Orry-Kelly’s seeming rags-2-riches rise is whimsically retold by Armstrong in a breathless, sweeping narrative  that mixes Darren Gilshenan playing Orry-Kelly in monologue scenes in which he addresses viewers and brings to life the man’s wit, humour and energy, with interviews of the actresses Orry-Kelly dressed and historical live action footage. The constant symbolic motif of Gilshenan rowing a boat away from the beach gives the documentary both a light touch and an intimation that there is something deeper beneath the surface glamour sheen of Orry-Kelly’s life which Armstrong unfortunately doesn’t explore. Deborah Kennedy, playing Orry-Kelly’s mother, muses upon her son’s fortunes in a way that, quite frankly, adds nothing to what or how the Australian public might have thought of one of their own making it big in Tinsel-town. It seems that Kiama and Australia generally did not really care that one of their sons was achieving great things in Hollywood; in return, Orry-Kelly seems not to have bothered too much with finding out how Australians might have thought of him. In an age though where Australian culture held that Australian men who designed lavish and beautiful costumes for female actors were less than human, Orry-Kelly’s attitude could well have been similarly scornful. He was friendly with the wife of Warner Bros studio exec Jack Warner which meant plenty of work kept coming his way and Tinsel-town held enormous respect for him, at least until his drinking problem got the better of him.

Armstrong’s documentary does not go into much depth as to why certain genres of film favouring Orry-Kelly’s grand and glamorous costumes were popular among the public, nor does it deal very much with Hollywood’s ambivalence about homosexual people, many of whom were stalwart supporters of and major contributors to the Hollywood ethos. It does spend a lot of time on Orry-Kelly’s relationship with Cary Grant to the extent that viewers get the impression that Grant was the great love of his life and Grant goes to great lengths to avoid him – though the alternate view that Orry-Kelly wasn’t the love of Grant’s life and that the Australian should have tried to find another lover and dismissed Grant as Grant dismissed him (and as Orry-Kelly dismissed his fellow Australians) might have been considered.

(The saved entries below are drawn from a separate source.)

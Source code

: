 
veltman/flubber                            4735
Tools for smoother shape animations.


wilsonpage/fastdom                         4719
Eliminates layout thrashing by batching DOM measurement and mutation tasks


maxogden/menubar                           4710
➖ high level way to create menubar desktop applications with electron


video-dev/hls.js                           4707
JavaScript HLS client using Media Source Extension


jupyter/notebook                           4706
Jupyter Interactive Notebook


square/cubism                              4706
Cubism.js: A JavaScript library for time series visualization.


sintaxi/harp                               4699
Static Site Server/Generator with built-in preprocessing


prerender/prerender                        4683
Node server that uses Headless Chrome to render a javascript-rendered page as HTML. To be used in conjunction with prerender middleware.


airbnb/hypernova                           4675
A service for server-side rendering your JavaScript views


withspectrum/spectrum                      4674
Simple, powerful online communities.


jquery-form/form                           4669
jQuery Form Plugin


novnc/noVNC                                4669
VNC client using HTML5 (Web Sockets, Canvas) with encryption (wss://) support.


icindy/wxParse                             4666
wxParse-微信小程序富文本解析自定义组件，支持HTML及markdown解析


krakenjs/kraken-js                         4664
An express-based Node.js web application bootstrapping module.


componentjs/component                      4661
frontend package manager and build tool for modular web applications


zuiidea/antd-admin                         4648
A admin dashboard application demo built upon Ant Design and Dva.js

Based upon Orry-Kelly’s unpublished manuscript, the documentary makes a case for Orry-Kelly and Grant having had an actual love relationship which the actual manuscript does not mention. This is one major criticism I have as the relationship takes up far too much of the film’s time and focus, when the film could have focused much more on Orry-Kelly’s determination to live openly as a gay man in an environment where his sexuality was an open secret among work colleagues, friends and acquaintances but had to kept secret from the media and public, and the immense pressures that were brought to bear on him.

A more considered and sober documentary treatment of Orry-Kelly’s life, the times he lived in and the complexity of gay men’s relationships in that period that does not pander to current gay politics remains begging.